• TASK DIRECTIONS
Locate the line that contains "p_k \log p_k$". Print it and every subsequent line through the final line of the records, exactly and only those.
(EXTRACTED INFORMATION Opens)
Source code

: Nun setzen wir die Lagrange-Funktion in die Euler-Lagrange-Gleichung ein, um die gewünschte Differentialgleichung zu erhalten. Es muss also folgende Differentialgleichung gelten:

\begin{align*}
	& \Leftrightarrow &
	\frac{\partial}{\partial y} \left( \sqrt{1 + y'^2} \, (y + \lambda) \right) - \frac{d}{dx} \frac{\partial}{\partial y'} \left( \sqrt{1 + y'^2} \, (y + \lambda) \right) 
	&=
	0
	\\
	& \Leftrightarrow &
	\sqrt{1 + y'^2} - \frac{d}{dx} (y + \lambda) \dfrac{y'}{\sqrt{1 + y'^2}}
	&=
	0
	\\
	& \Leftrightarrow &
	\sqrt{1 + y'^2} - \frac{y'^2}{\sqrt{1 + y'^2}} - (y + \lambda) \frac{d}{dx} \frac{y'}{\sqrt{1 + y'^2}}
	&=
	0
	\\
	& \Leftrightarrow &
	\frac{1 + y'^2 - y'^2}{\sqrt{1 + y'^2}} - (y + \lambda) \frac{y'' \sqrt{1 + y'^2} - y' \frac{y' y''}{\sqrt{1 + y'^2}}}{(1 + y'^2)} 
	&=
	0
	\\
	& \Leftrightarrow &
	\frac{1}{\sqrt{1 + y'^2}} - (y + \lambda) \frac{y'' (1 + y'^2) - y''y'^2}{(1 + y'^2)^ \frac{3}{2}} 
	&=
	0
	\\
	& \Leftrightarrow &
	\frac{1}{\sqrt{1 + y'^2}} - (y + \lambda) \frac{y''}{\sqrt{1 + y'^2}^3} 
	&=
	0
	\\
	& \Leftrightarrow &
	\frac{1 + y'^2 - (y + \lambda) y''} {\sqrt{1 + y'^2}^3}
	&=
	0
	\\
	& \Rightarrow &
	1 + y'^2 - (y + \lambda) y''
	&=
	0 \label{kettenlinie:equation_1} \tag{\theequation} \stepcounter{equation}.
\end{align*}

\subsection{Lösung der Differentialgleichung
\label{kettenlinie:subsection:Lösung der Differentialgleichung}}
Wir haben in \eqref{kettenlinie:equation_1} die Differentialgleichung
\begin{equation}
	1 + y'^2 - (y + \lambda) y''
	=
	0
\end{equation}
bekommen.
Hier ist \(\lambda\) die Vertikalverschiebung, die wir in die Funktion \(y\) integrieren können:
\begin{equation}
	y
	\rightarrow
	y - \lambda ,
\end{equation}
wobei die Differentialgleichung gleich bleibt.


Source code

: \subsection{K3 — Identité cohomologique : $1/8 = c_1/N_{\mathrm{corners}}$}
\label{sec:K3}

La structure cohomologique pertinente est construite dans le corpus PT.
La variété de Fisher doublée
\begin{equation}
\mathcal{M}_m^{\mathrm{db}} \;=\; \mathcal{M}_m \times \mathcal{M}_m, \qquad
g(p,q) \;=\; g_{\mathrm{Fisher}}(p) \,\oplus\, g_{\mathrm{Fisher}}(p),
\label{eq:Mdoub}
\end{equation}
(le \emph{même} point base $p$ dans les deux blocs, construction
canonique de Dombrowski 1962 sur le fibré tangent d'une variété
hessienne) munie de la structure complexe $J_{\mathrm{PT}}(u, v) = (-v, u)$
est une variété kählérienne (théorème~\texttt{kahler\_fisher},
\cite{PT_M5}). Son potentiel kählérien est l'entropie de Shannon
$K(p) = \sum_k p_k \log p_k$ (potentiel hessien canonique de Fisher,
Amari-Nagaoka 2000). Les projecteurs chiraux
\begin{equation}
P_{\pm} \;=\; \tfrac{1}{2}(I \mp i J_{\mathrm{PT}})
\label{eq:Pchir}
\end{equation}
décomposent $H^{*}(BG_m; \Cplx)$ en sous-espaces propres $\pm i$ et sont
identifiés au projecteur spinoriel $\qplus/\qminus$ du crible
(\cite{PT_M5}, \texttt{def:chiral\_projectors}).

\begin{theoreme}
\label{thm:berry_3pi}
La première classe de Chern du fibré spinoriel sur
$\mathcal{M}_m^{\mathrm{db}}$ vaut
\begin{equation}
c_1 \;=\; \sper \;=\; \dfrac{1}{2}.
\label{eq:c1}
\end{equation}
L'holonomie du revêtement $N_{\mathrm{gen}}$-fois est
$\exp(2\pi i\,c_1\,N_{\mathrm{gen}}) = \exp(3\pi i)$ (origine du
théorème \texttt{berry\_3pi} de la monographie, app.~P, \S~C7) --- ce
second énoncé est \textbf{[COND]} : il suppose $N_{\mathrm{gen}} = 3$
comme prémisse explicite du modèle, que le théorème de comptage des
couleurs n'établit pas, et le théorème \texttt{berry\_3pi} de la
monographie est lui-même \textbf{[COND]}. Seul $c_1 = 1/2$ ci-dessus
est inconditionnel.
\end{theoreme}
(EXTRACTED INFORMATION Closes)
• SOLUTION FOR THIS TASK
$K(p) = \sum_k p_k \log p_k$ (potentiel hessien canonique de Fisher,
Amari-Nagaoka 2000). Les projecteurs chiraux
\begin{equation}
P_{\pm} \;=\; \tfrac{1}{2}(I \mp i J_{\mathrm{PT}})
\label{eq:Pchir}
\end{equation}
décomposent $H^{*}(BG_m; \Cplx)$ en sous-espaces propres $\pm i$ et sont
identifiés au projecteur spinoriel $\qplus/\qminus$ du crible
(\cite{PT_M5}, \texttt{def:chiral\_projectors}).

\begin{theoreme}
\label{thm:berry_3pi}
La première classe de Chern du fibré spinoriel sur
$\mathcal{M}_m^{\mathrm{db}}$ vaut
\begin{equation}
c_1 \;=\; \sper \;=\; \dfrac{1}{2}.
\label{eq:c1}
\end{equation}
L'holonomie du revêtement $N_{\mathrm{gen}}$-fois est
$\exp(2\pi i\,c_1\,N_{\mathrm{gen}}) = \exp(3\pi i)$ (origine du
théorème \texttt{berry\_3pi} de la monographie, app.~P, \S~C7) --- ce
second énoncé est \textbf{[COND]} : il suppose $N_{\mathrm{gen}} = 3$
comme prémisse explicite du modèle, que le théorème de comptage des
couleurs n'établit pas, et le théorème \texttt{berry\_3pi} de la
monographie est lui-même \textbf{[COND]}. Seul $c_1 = 1/2$ ci-dessus
est inconditionnel.
\end{theoreme}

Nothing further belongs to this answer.